The getTimepointStatus method can return one of the following TimepointStatus values:

• NOT_REACHED: The message flow has not yet reached the point where the timestamp is generated or its promise is set. (Note: Currently not used but potentially applicable for future features).

• WAITING: The message has passed the point where the timestamp should be generated (the internal promise is set), and FIXAntenna is expecting the timestamp value to arrive soon (e.g., waiting for kernel/NIC response or ACK).

• READY: The timestamp value has been received by the library and is available to be read using getTimepoint().

• UNAVAILABLE: This timestamp type is either turned off in the session configuration or could not be retrieved (and will not be received).

Internal Mechanics

1. When a FIX message enters the library for sending, it's associated with a TimepointHandler structure containing futures for all configured time points.

2. The corresponding promise set is stored internally, ready for the next buffer to be sent.

3. Once the message is serialized to a byte array, the promise set is linked to the calculated position (sequence number) of the last byte of that array within the TCP stream.

4. A dedicated timestamp processing thread (whose affinity can be set via TimestampingHandlerCpuAffinity) receives timestamp data (from recvmsg on the main socket for RX, or recvmsg with MSG_ERRQUEUE for TX).

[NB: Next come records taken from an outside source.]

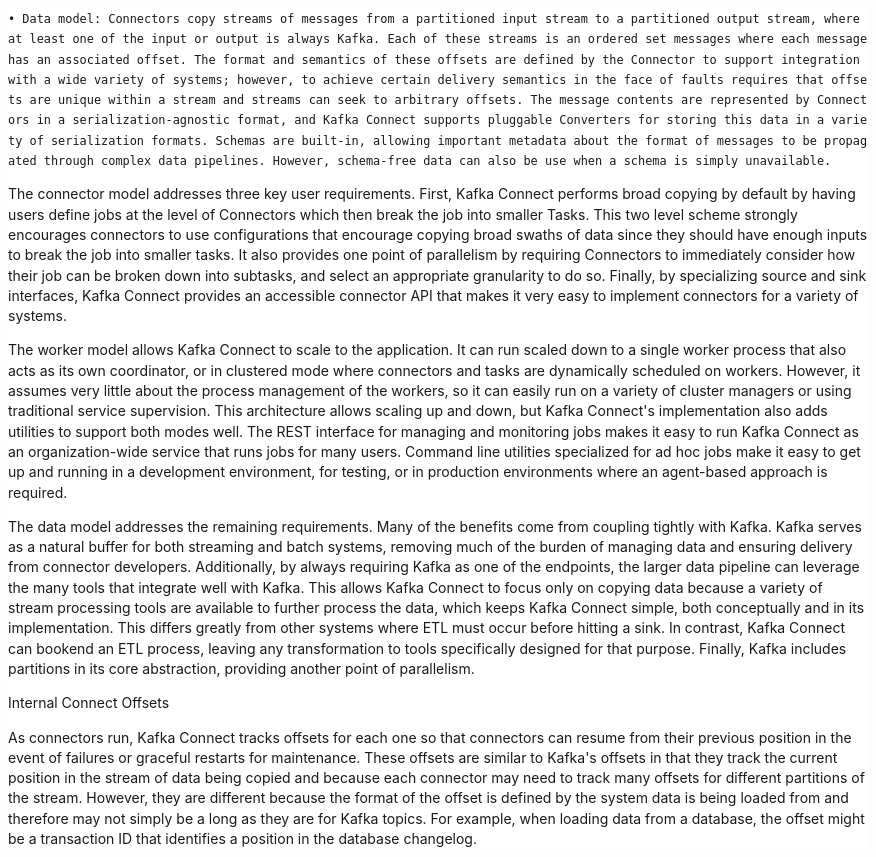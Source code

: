     • Data model: Connectors copy streams of messages from a partitioned input stream to a partitioned output stream, where at least one of the input or output is always Kafka. Each of these streams is an ordered set messages where each message has an associated offset. The format and semantics of these offsets are defined by the Connector to support integration with a wide variety of systems; however, to achieve certain delivery semantics in the face of faults requires that offsets are unique within a stream and streams can seek to arbitrary offsets. The message contents are represented by Connectors in a serialization-agnostic format, and Kafka Connect supports pluggable Converters for storing this data in a variety of serialization formats. Schemas are built-in, allowing important metadata about the format of messages to be propagated through complex data pipelines. However, schema-free data can also be use when a schema is simply unavailable.


The connector model addresses three key user requirements. First, Kafka Connect performs broad copying by default by having users define jobs at the level of Connectors which then break the job into smaller Tasks. This two level scheme strongly encourages connectors to use configurations that encourage copying broad swaths of data since they should have enough inputs to break the job into smaller tasks. It also provides one point of parallelism by requiring Connectors to immediately consider how their job can be broken down into subtasks, and select an appropriate granularity to do so. Finally, by specializing source and sink interfaces, Kafka Connect provides an accessible connector API that makes it very easy to implement connectors for a variety of systems.


The worker model allows Kafka Connect to scale to the application. It can run scaled down to a single worker process that also acts as its own coordinator, or in clustered mode where connectors and tasks are dynamically scheduled on workers. However, it assumes very little about the process management of the workers, so it can easily run on a variety of cluster managers or using traditional service supervision. This architecture allows scaling up and down, but Kafka Connect's implementation also adds utilities to support both modes well. The REST interface for managing and monitoring jobs makes it easy to run Kafka Connect as an organization-wide service that runs jobs for many users. Command line utilities specialized for ad hoc jobs make it easy to get up and running in a development environment, for testing, or in production environments where an agent-based approach is required.

The data model addresses the remaining requirements. Many of the benefits come from coupling tightly with Kafka. Kafka serves as a natural buffer for both streaming and batch systems, removing much of the burden of managing data and ensuring delivery from connector developers. Additionally, by always requiring Kafka as one of the endpoints, the larger data pipeline can leverage the many tools that integrate well with Kafka. This allows Kafka Connect to focus only on copying data because a variety of stream processing tools are available to further process the data, which keeps Kafka Connect simple, both conceptually and in its implementation. This differs greatly from other systems where ETL must occur before hitting a sink. In contrast, Kafka Connect can bookend an ETL process, leaving any transformation to tools specifically designed for that purpose. Finally, Kafka includes partitions in its core abstraction, providing another point of parallelism.


Internal Connect Offsets

As connectors run, Kafka Connect tracks offsets for each one so that connectors can resume from their previous position in the event of failures or graceful restarts for maintenance. These offsets are similar to Kafka's offsets in that they track the current position in the stream of data being copied and because each connector may need to track many offsets for different partitions of the stream. However, they are different because the format of the offset is defined by the system data is being loaded from and therefore may not simply be a long as they are for Kafka topics. For example, when loading data from a database, the offset might be a transaction ID that identifies a position in the database changelog.
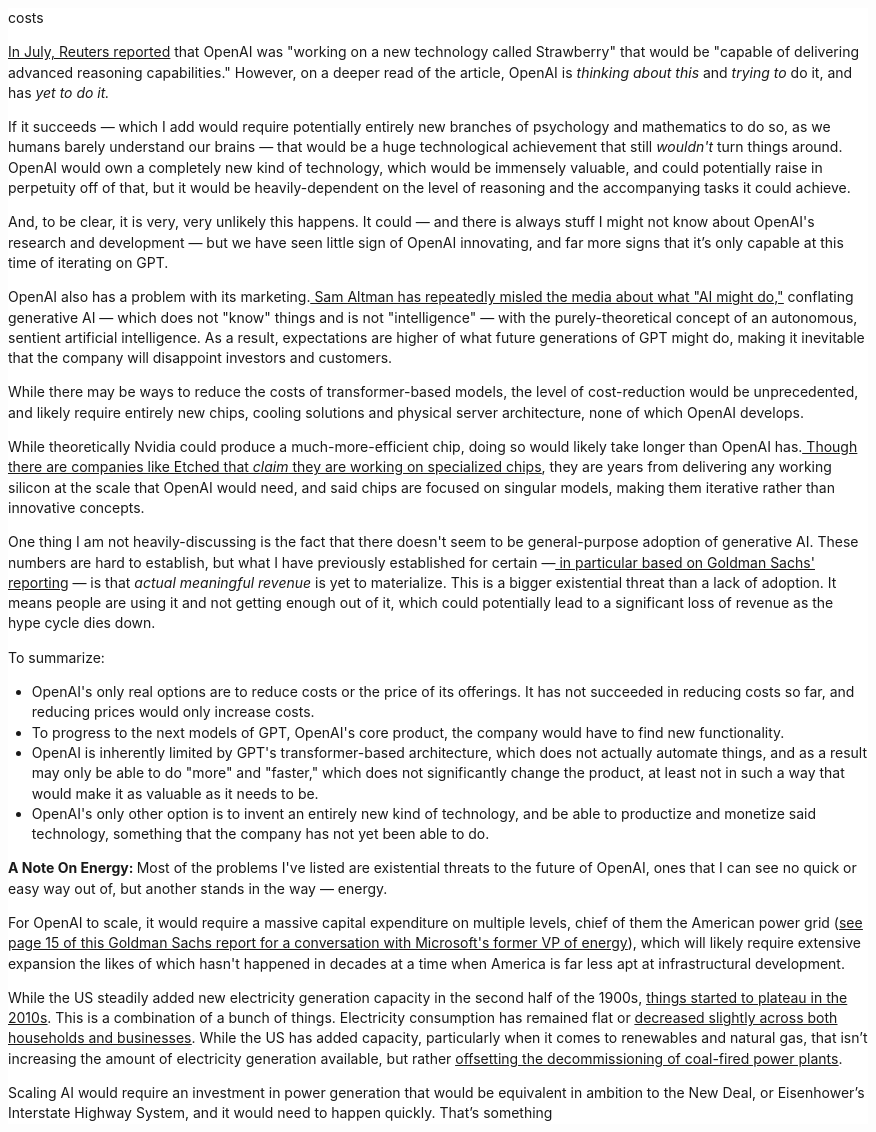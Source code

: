 costs</p><p><a href="https://www.reuters.com/technology/artificial-intelligence/openai-working-new-reasoning-technology-under-code-name-strawberry-2024-07-12/?ref=wheresyoured.at"><u>In July, Reuters reported</u></a> that OpenAI was "working on a new technology called Strawberry" that would be "capable of delivering advanced reasoning capabilities." However, on a deeper read of the article, OpenAI is <em>thinking about this </em>and <em>trying to</em> do it, and has <em>yet to do it.</em></p><p>If it succeeds — which I add would require potentially entirely new branches of psychology and mathematics to do so, as we humans barely understand our brains — that would be a huge technological achievement that still <em>wouldn't</em> turn things around. OpenAI would own a completely new kind of technology, which would be immensely valuable, and could potentially raise in perpetuity off of that, but it would be heavily-dependent on the level of reasoning and the accompanying tasks it could achieve.</p><p>And, to be clear, it is very, very unlikely this happens. It could — and there is always stuff I might not know about OpenAI's research and development — but we have seen little sign of OpenAI innovating, and far more signs that it’s only capable at this time of iterating on GPT.</p><p>OpenAI also has a problem with its marketing.<a href="https://www.wheresyoured.at/sam-altman-is-full-of-shit/"><u> Sam Altman has repeatedly misled the media about what "AI might do,"</u></a> conflating generative AI — which does not "know" things and is not "intelligence" — with the purely-theoretical concept of an autonomous, sentient artificial intelligence. As a result, expectations are higher of what future generations of GPT might do, making it inevitable that the company will disappoint investors and customers.</p><p>While there may be ways to reduce the costs of transformer-based models, the level of cost-reduction would be unprecedented, and likely require entirely new chips, cooling solutions and physical server architecture, none of which OpenAI develops. </p><p>While theoretically Nvidia could produce a much-more-efficient chip, doing so would likely take longer than OpenAI has.<a href="https://techcrunch.com/2024/06/25/etched-is-building-an-ai-chip-that-only-runs-transformer-models/?ref=wheresyoured.at"><u> Though there are companies like Etched that <em>claim</em> they are working on specialized chips</u></a>, they are years from delivering any working silicon at the scale that OpenAI would need, and said chips are focused on singular models, making them iterative rather than innovative concepts.</p><p>One thing I am not heavily-discussing is the fact that there doesn't seem to be general-purpose adoption of generative AI. These numbers are hard to establish, but what I have previously established for certain —<a href="https://www.wheresyoured.at/pop-culture/"><u> in particular based on Goldman Sachs' reporting</u></a> — is that <em>actual meaningful revenue</em> is yet to materialize. This is a bigger existential threat than a lack of adoption. It means people are using it and not getting enough out of it, which could potentially lead to a significant loss of revenue as the hype cycle dies down.</p><p>To summarize:</p><ul><li>OpenAI's only real options are to reduce costs or the price of its offerings. It has not succeeded in reducing costs so far, and reducing prices would only increase costs.</li><li>To progress to the next models of GPT, OpenAI's core product, the company would have to find new functionality.</li><li>OpenAI is inherently limited by GPT's transformer-based architecture, which does not actually automate things, and as a result may only be able to do "more" and "faster," which does not significantly change the product, at least not in such a way that would make it as valuable as it needs to be.</li><li>OpenAI's only other option is to invent an entirely new kind of technology, and be able to productize and monetize said technology, something that the company has not yet been able to do.</li></ul><p><strong>A Note On Energy: </strong>Most of the problems I've listed are existential threats to the future of OpenAI, ones that I can see no quick or easy way out of, but another stands in the way — energy. </p><p>For OpenAI to scale, it would require a massive capital expenditure on multiple levels, chief of them the American power grid (<a href="https://www.goldmansachs.com/intelligence/pages/gs-research/gen-ai-too-much-spend-too-little-benefit/report.pdf?ref=wheresyoured.at"><u>see page 15 of this Goldman Sachs report for a conversation with Microsoft's former VP of energy</u></a>), which will likely require extensive expansion the likes of which hasn't happened in decades at a time when America is far less apt at infrastructural development. </p><p>While the US steadily added new electricity generation capacity in the second half of the 1900s, <a href="https://www.statista.com/statistics/188521/total-us-electricity-net-generation/?ref=wheresyoured.at"><u>things started to plateau in the 2010s</u></a>. This is a combination of a bunch of things. Electricity consumption has remained flat or <a href="https://www.sciencedirect.com/science/article/abs/pii/S0301421521005188?ref=wheresyoured.at"><u>decreased slightly across both households and businesses</u></a>. While the US has added capacity, particularly when it comes to renewables and natural gas, that isn’t increasing the amount of electricity generation available, but rather <a href="https://headwaterseconomics.org/economic-development/evolution-electricity-generation/?ref=wheresyoured.at"><u>offsetting the decommissioning of coal-fired power plants</u></a>. </p><p>Scaling AI would require an investment in power generation that would be equivalent in ambition to the New Deal, or Eisenhower’s Interstate Highway System, and it would need to happen quickly. That’s something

5. As timestamps arrive, this thread matches them to the correct promise (using the last byte position/OPT_ID for TX) and fulfills the promise, making the data available via the TimepointHolder. This separation minimizes interference with the main FIX message processing flow.

Applications and Use Cases

Network timestamping enables various latency-sensitive and diagnostic applications:

• Network diagnostic and troubleshooting.

• Latency-sensitive order execution (High-Frequency Trading - HFT).

• Post-trade latency analysis (identifying delays in order routing and processing).

• Market data alignment (correlating FIX messages with market data snapshots based on precise timing).

• Smart order routing (real-time latency monitoring to adjust routing decisions).

• Nanosecond-precise trade replay and debugging.

• Tuning wire-to-market latency (estimating execution priority or slippage under load).

• Precise monitoring and alerting (real-time counterparty latency measurements to detect issues).

Important Considerations

• Byte Stream Based: Timestamping is tied to byte positions within the TCP stream, not TCP packet boundaries or logical FIX messages directly. A single send or receive call's data might cross packet boundaries.

• Matching Challenges: If your application separates networking and message processing logic, matching parsed FIX messages back to the exact byte positions reported by timestamps can be challenging.

• TX Timestamp Delays: There is no 'reasonable' fixed timeout to wait for TX timestamps. Waiting is necessary for diagnostics, but delays are inherent. Dropping timestamp data because it's "late" undermines network diagnostic capabilities precisely when they might be needed most.

• Mapping to FIX Messages: There is no foolproof, built-in way to automatically associate a received timestamp directly with a specific logical FIX message. While message sequence numbers seem like an obvious solution, the FIX transport layer might send other messages (e.g., Test Requests, Heartbeats) independently, complicating sequence-based mapping for the user. Users must implement their own mapping logic, typically using the unique TimepointHolder instance associated with each send/receive.